だが、今回の“オリンパス・ショック”への対応策として、“社外の人間を連れてくる”ことが最良の方策なのか、と言われれば、個人的には首を傾げたくなるところも多い。

創業家”の威光の前に、取締役会がまったく機能しなかった大王製紙の子会社(あるいは大王製紙本体も)であれば、そういった方策も一応は有効と言って良いだろう。

ことは単純な“巨額貸付”で、取締役会をきちんと開催しさえすれば、「そんなことはやるべきではない」という結論が導ける世界の話だからだ。

しかし、オリンパスの場合はそうではない。

資金調達を担当する財務部門の一部の人間が、経営トップを巻き込み、外部のコンサルタントをフル活用して素人には到底見抜けない巧妙なスキームを作り、自部門以外の人間には見えないところで粛々と実行していた、というのが、例の“飛ばし“事件の構図である。

三者委員会の報告書が指摘するように、事件が発覚した今となって見れば、“見抜けるはずの兆候”は取締役会付議議案の中にも顕れていた、ということができるのだろうが*2、何年か後にこんな大きな騒ぎになることを知らない人々がいくら膝を突き合わせて議論したところで、当時の各取締役の知見に照らせば、巧妙なスキームを維持するための各施策の真の背景を見抜くことは、難しかったのではないかと思われる。

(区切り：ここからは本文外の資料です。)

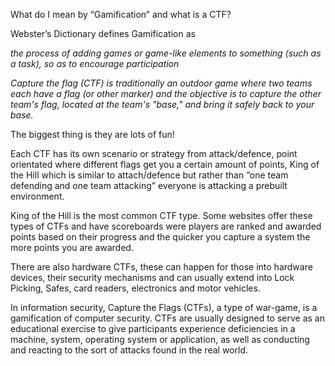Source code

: What do I mean by “Gamification” and what is a CTF?


Webster’s Dictionary defines Gamification as

_the process of adding games or game-like elements to something (such as a task), so as to encourage participation_

_Capture the flag (CTF) is traditionally an outdoor game where two teams each have a flag (or other marker) and the objective is to capture the other team's flag, located at the team's "base," and bring it safely back to your base._


The biggest thing is they are lots of fun!


Each CTF has its own scenario or strategy from attack/defence, point orientated where different flags get you a certain amount of points, King of the Hill which is similar to attach/defence but rather than “one team defending and one team attacking” everyone is attacking a prebuilt environment.

King of the Hill is the most common CTF type. Some websites offer these types of CTFs and have scoreboards were players are ranked and awarded points based on their progress and the quicker you capture a system the more points you are awarded.

There are also hardware CTFs, these can happen for those into hardware devices, their security mechanisms and can usually extend into Lock Picking, Safes, card readers, electronics and motor vehicles.

 

In information security, Capture the Flags (CTFs), a type of war-game, is a gamification of computer security. CTFs are usually designed to serve as an educational exercise to give participants experience deficiencies in a machine, system, operating system or application, as well as conducting and reacting to the sort of attacks found in the real world.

現に、問題の議案に反対を唱えなかったことを理由として、会社から責任を追及されている取締役の中には、「社外取締役」も含まれている。


社外の方を招きいれれば、トップや他の役員との関係で、取締役会等の会議の場でしがらみなく発言し、議決に参加できる、というメリットがある一方で、業務執行部門で何をやっているのか、その背景はどこにあるのか、といった経営判断の基礎となる情報、がボードメンバーが入ってきにくくなるのは間違いないところ。

奇しくも、2月26日付けの朝刊において、ソニーの取締役会議長を長年務めてきた小林陽太郎氏が、

社外取締役が多ければいいというわけでもない。ソニーの場合、取締役会で社内の経営情報が足りないと感じることがあった。ソニーは今後、社内の取締役をもっと増やした方がいいかもしれない」(日本経済新聞2012年2月26日付け朝刊・第7面)

と述べておられるように、どんなに優秀な人々をボードメンバーに揃えたところで、肝心の情報が入手できなければ何の意味もない、宝の持ち腐れとなってしまうのは間違いない。

そういった点を踏まえて、今後のオリンパスがどのようなガバナンス体制を組んでいくのか、そして、それをメディアがどう評価するのか、といった点について、見守っていく必要があるのではないか、と考えているところである。

*1:日本経済新聞2012年2月28日付け朝刊・第11面。

*2:例えば、国内3社の買収価額算定に際してのあまりに不合理な経営計画など。